INSTRUCTIONS FOR THE TASK: Read the records below and copy each line that contains "onrender".

Saved data entries
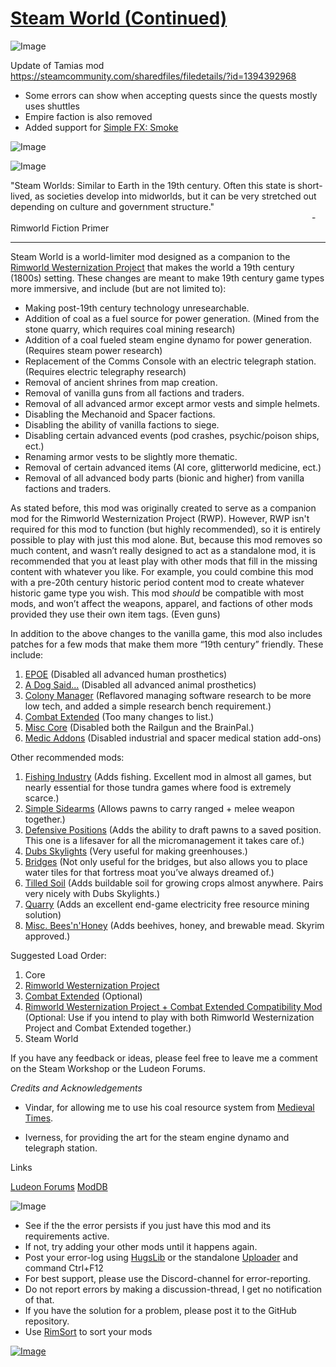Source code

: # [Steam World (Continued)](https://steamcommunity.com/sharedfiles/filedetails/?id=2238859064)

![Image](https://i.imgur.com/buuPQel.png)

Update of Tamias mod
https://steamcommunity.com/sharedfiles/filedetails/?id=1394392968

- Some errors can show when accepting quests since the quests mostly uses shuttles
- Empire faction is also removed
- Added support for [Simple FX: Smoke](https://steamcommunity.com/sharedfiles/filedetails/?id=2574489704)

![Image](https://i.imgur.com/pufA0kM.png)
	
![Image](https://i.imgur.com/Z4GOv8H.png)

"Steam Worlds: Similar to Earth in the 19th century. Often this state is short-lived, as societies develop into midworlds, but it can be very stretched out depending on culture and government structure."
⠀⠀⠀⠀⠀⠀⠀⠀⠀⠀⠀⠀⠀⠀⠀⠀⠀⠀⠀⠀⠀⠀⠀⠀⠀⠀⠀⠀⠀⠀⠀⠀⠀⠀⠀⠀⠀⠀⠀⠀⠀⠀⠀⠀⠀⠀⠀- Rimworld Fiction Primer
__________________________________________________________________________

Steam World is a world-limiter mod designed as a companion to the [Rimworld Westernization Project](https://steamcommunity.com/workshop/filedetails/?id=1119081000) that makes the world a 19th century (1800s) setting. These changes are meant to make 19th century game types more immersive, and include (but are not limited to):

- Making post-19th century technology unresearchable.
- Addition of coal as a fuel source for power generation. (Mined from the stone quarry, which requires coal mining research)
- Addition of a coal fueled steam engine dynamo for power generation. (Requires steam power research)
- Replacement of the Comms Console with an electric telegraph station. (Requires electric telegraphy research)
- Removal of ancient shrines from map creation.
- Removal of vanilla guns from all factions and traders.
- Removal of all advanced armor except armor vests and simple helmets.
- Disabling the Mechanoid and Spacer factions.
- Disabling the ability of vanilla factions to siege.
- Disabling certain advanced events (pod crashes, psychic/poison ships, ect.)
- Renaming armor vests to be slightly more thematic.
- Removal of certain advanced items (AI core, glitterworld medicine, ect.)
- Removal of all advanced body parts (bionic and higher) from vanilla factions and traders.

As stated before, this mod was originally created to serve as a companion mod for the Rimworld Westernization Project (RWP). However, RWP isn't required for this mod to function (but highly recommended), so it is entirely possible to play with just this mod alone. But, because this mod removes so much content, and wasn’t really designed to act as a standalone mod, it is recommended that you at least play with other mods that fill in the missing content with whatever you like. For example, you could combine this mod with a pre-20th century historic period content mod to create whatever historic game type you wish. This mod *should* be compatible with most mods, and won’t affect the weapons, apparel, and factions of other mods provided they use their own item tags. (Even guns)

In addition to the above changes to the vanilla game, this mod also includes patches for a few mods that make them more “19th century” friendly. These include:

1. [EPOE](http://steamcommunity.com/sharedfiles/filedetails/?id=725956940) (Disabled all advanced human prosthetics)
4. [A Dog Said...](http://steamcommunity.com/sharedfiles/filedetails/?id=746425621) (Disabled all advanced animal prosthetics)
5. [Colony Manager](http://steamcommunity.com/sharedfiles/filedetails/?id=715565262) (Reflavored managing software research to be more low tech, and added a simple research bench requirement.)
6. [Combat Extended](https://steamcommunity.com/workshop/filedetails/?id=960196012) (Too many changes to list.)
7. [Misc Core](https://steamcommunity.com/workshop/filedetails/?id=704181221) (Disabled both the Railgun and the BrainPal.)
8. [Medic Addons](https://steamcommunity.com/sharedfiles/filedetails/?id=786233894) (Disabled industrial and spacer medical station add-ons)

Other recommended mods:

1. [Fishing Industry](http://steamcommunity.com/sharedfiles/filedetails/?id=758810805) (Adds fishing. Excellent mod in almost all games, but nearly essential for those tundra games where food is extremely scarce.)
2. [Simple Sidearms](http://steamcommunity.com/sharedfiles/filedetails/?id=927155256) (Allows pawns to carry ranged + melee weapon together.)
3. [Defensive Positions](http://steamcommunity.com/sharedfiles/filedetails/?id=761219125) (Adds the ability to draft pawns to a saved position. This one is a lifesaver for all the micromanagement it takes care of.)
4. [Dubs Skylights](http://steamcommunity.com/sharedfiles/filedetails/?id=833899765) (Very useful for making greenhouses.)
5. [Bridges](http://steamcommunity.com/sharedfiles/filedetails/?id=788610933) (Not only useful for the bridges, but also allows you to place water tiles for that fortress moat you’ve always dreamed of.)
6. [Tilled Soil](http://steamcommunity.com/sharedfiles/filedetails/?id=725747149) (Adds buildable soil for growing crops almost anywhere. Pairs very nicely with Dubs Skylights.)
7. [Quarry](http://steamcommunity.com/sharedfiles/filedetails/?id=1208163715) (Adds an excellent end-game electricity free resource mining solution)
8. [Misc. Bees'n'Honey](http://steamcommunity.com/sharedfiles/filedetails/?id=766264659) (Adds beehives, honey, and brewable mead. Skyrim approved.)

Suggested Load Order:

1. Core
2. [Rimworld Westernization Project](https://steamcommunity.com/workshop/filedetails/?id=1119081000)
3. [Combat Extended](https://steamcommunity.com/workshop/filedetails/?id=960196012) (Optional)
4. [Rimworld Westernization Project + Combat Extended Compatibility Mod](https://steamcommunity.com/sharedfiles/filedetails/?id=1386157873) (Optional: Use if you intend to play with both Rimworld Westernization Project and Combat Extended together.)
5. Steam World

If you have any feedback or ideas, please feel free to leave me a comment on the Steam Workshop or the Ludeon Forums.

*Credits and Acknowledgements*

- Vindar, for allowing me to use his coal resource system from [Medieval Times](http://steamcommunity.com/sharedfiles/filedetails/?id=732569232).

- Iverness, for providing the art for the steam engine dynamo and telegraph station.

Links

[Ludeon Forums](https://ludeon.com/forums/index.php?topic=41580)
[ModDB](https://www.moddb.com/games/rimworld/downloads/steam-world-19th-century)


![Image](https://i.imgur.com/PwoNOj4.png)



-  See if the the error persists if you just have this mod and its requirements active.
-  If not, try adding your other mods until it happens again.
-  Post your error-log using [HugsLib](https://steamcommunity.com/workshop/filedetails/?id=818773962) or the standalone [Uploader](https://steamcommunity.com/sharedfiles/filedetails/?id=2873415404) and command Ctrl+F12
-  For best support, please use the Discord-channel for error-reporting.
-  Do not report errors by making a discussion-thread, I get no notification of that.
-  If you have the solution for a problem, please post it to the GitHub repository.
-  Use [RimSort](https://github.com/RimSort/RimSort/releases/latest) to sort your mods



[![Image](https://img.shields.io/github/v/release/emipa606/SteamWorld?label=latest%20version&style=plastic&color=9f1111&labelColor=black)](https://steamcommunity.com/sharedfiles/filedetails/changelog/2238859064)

--

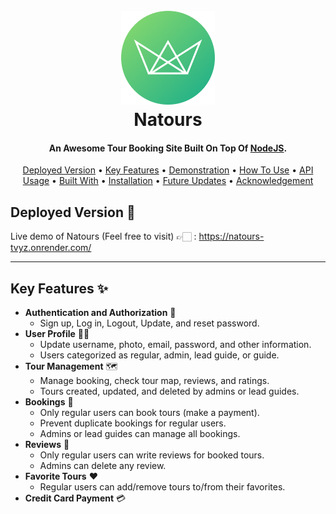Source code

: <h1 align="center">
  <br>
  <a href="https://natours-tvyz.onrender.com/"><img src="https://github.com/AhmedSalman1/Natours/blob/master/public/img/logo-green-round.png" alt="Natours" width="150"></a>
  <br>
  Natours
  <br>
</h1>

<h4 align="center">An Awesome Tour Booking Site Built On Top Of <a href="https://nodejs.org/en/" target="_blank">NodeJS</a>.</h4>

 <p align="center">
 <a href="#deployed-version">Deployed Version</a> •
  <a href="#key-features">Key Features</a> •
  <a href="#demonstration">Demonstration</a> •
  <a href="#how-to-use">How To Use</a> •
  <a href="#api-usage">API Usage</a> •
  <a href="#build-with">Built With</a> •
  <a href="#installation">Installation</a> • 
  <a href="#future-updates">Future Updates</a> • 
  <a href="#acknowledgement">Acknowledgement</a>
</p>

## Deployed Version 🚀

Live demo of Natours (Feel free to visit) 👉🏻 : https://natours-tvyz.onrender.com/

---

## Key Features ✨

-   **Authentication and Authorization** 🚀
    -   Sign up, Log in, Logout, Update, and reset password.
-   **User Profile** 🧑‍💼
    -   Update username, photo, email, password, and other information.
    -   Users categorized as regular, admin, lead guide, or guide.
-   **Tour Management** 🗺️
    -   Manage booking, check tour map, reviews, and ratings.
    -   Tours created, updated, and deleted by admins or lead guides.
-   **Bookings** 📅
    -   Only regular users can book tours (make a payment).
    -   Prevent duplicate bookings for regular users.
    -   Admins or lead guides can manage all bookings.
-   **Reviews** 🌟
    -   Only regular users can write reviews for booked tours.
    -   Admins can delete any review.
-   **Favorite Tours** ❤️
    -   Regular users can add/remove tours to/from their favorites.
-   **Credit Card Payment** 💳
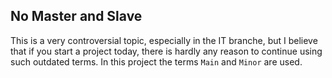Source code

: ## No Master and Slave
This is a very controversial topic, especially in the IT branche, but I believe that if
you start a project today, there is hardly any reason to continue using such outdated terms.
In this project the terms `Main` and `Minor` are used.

RESPONSE TO THE EXERCISE:
  <a href="https://natours-tvyz.onrender.com/"><img src="https://github.com/AhmedSalman1/Natours/blob/master/public/img/logo-green-round.png" alt="Natours" width="150"></a>
Live demo of Natours (Feel free to visit) 👉🏻 : https://natours-tvyz.onrender.com/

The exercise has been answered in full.